Over the two-month period May/June, emergency relief in the form of food, clothing and blankets was distributed by this particular office to a total of 201 cases, each involving up to 20 or more families. In the overwhelming, majority of cases, those needing relief were destitute after their homes had been destroyed. Typical examples are:-

  • Eight people in the Mount Darwin area who had been living in a protected village which was attacked. Granaries, blankets and clothes were destroyed.
  • A family of seven people in the Mhondoro area. The father, who was an aspiring candidate in the April elections, was killed and the family fled from their home.
  • A family of six in the Chikwaka TTL, whose home was set on fire by the security forces as a punitive measure for failing to report the presence of guerillas.
  • A family of nine people in the Mangwende TTL whose home was destroyed after allegations that guerillas had been fed in their village.

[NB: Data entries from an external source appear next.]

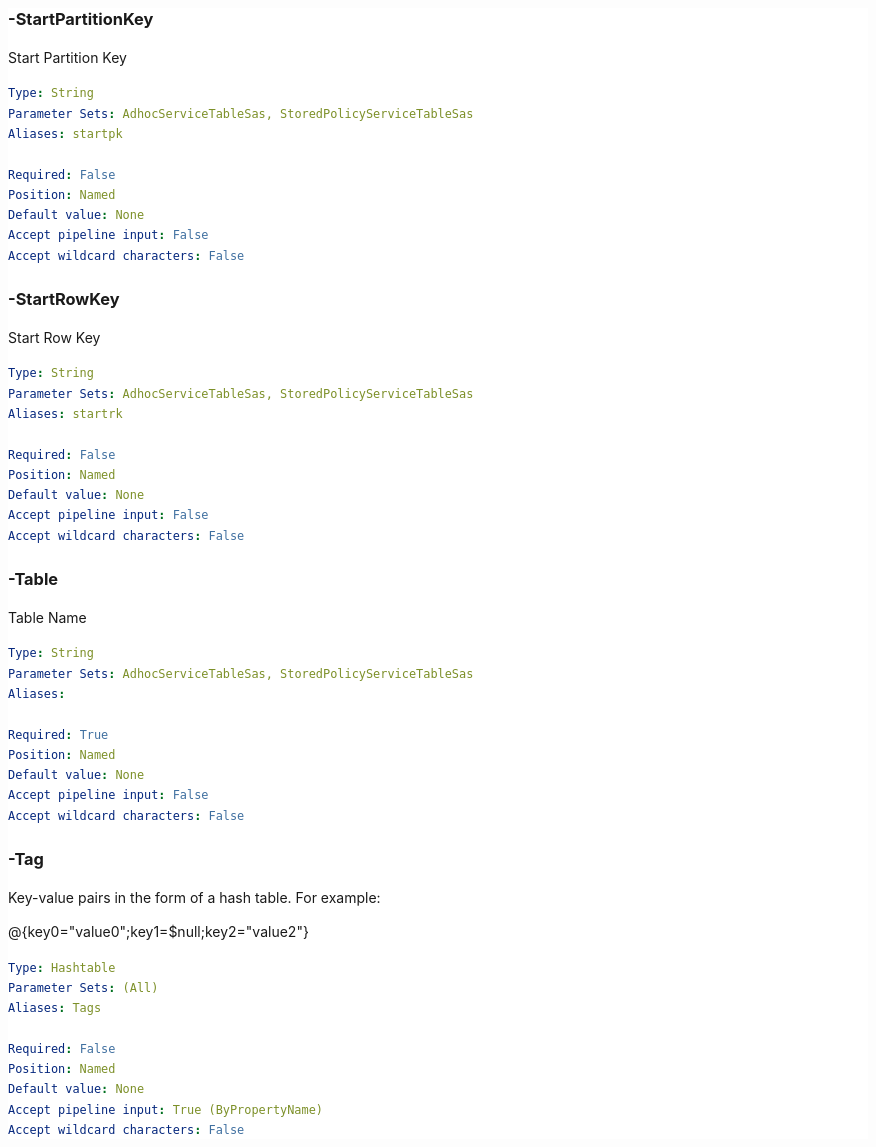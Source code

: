 ### -StartPartitionKey
Start Partition Key

```yaml
Type: String
Parameter Sets: AdhocServiceTableSas, StoredPolicyServiceTableSas
Aliases: startpk

Required: False
Position: Named
Default value: None
Accept pipeline input: False
Accept wildcard characters: False
```

### -StartRowKey
Start Row Key

```yaml
Type: String
Parameter Sets: AdhocServiceTableSas, StoredPolicyServiceTableSas
Aliases: startrk

Required: False
Position: Named
Default value: None
Accept pipeline input: False
Accept wildcard characters: False
```

### -Table
Table Name

```yaml
Type: String
Parameter Sets: AdhocServiceTableSas, StoredPolicyServiceTableSas
Aliases: 

Required: True
Position: Named
Default value: None
Accept pipeline input: False
Accept wildcard characters: False
```

### -Tag
Key-value pairs in the form of a hash table. For example:

@{key0="value0";key1=$null;key2="value2"}

```yaml
Type: Hashtable
Parameter Sets: (All)
Aliases: Tags

Required: False
Position: Named
Default value: None
Accept pipeline input: True (ByPropertyName)
Accept wildcard characters: False
```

  • Six families, totalling 25 people, in the Mtoko area. Their homes were destroyed in a contact in which 40 people died.
  • 24 families in the Mrewa area whose homes were set on fire soon after the April elections.
  • 50 students from a mission in the Mrewa area whose blankets and clothes were taken during the holidays while security forces were in the mission.

These reports suggest a significant increase in the scale of security force operations against civilians, the ultimate aim of which has always been to root out and eliminate possible sources of support and assistance for the guerillas of the liberation movement. They also cast doubt on the suggestion made in the reports of the British team of observers from the Conservative Party, that the regulations governing martial law have been tightened up since its introduction, following reports of wanton destruction of property and other excesses by the security forces. Mr. John Drinkwater QC records in his report of the April elections that up to the end of 1978, martial law was interpreted to allow any officer of the rank of major or above to order the burning of huts or destruction of property. Since early 1979 however, this authority had been reduced, so that by April "no action (could) be taken without the express authority of the National Joint Operations Command in Salisbury". There had been "a considerable decline" in instances of hut burning, crop destruction and the confiscation of cattle as a result, according to Mr. Drinkwater. Lord Boyd reaches similar conclusions in his report.